Bu rapor iç kontrole ilişkin yönetim raporu üzerine yoğunlaşmıştır. COSO Raporu olarak bilinen bu rapor işletmeler tarafından iç kontrol sisteminin oluşturulmasında kabul edilen temel kaynak haline gelmiştir.
COSO, iç kontrol sistemini beş katman veya birbiri ile bağlantılı bileşenlerden oluşan bir piramit olarak tanımlamaktadır. Bu bileşenler (COSO, 1992):
– Kontrol ortamı
– Risk değerlemesi
– Kontrol faaliyetleri
– Bilgi ve iletişim
– İzleme
İç kontrol sistemi, kontrol ortamı ile başlar ve izleme ile son bulur. Ancak burada dinamik bir süreç söz konusudur ve iç kontrolün 5 unsurunun her biri de, zaman içinde yeniden değerlendirme altına alınarak sürekli revize edilir.
Örgüt genelinde süreçlerin belirlenmesi, süreç analizlerinin yapılması, iş prosedürlerinin yazılı hale getirilmesi, iş akışlarının çıkartılması, iş ve görev tanımlarının belirlenmesi, etik kuralların oluşturulması gibi faaliyetler ile kontrol ortamı iyileştirilmiş olur.
III- DIŞARIDAN YOLSUZLUK DENETİMİ HİZMETİ SATIN ALINMASI
Yolsuzluk denetimi hizmetlerinin dışarıdan satın alınması işlemi ülkemiz için oldukça yenidir. Gelişmiş ülkelerde, hile denetçisi, adli muhasebe uzmanı gibi profesyonel meslek mensuplarınca sunulan bu hizmet ülkemizde yeterince tanınmadığından pek bilinmemektedir.
İşletmeler yolsuzluk problemi ile baş başa bırakılmış gibilerdir. Bu konularda hukuksal düzenlemelerimiz de çok yetersiz olduğundan iç denetim veya dış denetim hizmeti alınarak problem çözülebilir diye düşünülmektedir.

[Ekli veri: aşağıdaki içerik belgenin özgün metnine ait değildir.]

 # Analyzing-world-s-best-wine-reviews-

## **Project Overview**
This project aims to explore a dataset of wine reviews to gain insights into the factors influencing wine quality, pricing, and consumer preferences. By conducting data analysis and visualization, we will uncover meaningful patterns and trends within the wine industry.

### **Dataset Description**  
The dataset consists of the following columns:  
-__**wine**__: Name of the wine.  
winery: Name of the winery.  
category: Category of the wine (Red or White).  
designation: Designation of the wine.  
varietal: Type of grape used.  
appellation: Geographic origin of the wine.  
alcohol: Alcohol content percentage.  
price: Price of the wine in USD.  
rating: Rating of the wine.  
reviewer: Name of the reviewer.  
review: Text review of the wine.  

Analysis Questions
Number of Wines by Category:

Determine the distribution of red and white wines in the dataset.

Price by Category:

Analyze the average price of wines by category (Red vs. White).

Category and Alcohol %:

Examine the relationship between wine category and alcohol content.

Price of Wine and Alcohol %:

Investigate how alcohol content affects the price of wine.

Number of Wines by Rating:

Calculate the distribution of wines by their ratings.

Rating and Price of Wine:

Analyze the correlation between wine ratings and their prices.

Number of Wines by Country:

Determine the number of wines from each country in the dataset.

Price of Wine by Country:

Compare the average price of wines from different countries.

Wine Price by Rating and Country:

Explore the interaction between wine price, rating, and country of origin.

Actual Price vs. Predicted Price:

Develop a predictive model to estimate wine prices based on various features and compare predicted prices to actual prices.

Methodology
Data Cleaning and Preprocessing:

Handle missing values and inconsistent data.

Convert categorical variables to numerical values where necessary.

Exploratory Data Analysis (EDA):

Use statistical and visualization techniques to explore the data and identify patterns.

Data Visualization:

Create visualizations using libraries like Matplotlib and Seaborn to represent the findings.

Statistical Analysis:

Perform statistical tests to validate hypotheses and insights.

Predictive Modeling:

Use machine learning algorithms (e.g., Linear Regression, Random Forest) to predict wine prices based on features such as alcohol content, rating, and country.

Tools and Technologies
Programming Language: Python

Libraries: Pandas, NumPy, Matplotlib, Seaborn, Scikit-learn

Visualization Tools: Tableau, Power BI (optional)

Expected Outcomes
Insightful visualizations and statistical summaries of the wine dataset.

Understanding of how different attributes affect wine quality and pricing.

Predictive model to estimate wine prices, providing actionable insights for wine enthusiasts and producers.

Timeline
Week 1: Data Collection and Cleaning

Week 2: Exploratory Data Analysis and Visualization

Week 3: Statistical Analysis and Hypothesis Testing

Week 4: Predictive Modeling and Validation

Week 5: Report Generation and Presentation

Oysa yolsuzlukların aydınlatılması şirket içindeki veya şirket dışındaki suçluların bulunması, delil ve belgelerin tespiti ayrı bir uzmanlık isteyen konudur.
Şirket içi yolsuzlukların tespit edilebilmesi amacıyla yolsuzluk denetimi hizmetlerinin satın alınmasının faydaları şu şekilde özetlenebilir.

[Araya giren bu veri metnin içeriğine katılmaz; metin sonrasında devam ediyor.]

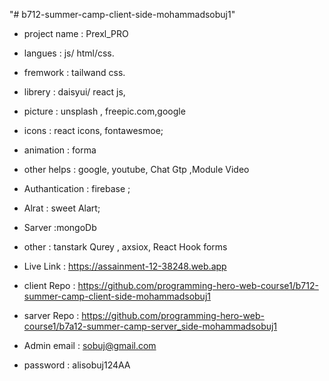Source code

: "# b712-summer-camp-client-side-mohammadsobuj1" 
* project name : Prexl_PRO

* langues : js/ html/css.

* fremwork : tailwand css.

* librery : daisyui/ react js,

* picture : unsplash , freepic.com,google

* icons : react icons, fontawesmoe;

* animation :  forma

* other helps : google, youtube, Chat Gtp ,Module Video

* Authantication : firebase ;

* Alrat :  sweet Alart;

* Sarver :mongoDb
* other : tanstark Qurey , axsiox, React Hook forms
* Live Link : https://assainment-12-38248.web.app
* client Repo : https://github.com/programming-hero-web-course1/b712-summer-camp-client-side-mohammadsobuj1
* sarver Repo : https://github.com/programming-hero-web-course1/b7a12-summer-camp-server_side-mohammadsobuj1
 * Admin email : sobuj@gmail.com 
 * password : alisobuj124AA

1- Daha kaliteli, daha profesyonel bir hizmet daha ucuza alınabilir. Denetimde kalite artacak, maliyet azalacaktır.
2- Organizasyona belli bir esneklik kazandırır.
3- Yolsuzluk denetimi uzmanının işletme ile bağı olmadığından daha objektif değerlendirmeler yapması sağlanır.
4- İşletme ile ilgili ön yargılar veya kabullenmeler olmayacağından gerçeklere daha çabuk ulaşılabilecektir.
5- Dışarıdan satın alınan yolsuzluk denetimi hizmetinin amacının belli olması nedeniyle faaliyet zamanlaması, planlama daha kolay yapılabilecektir. Uygulama süreçleri kısalır.
6- Uzman kişilerle çalışılacağından riskler minimize edilmiş olacaktır.
7- İşletmeye kendi faaliyet konularına odaklanma imkanı verir.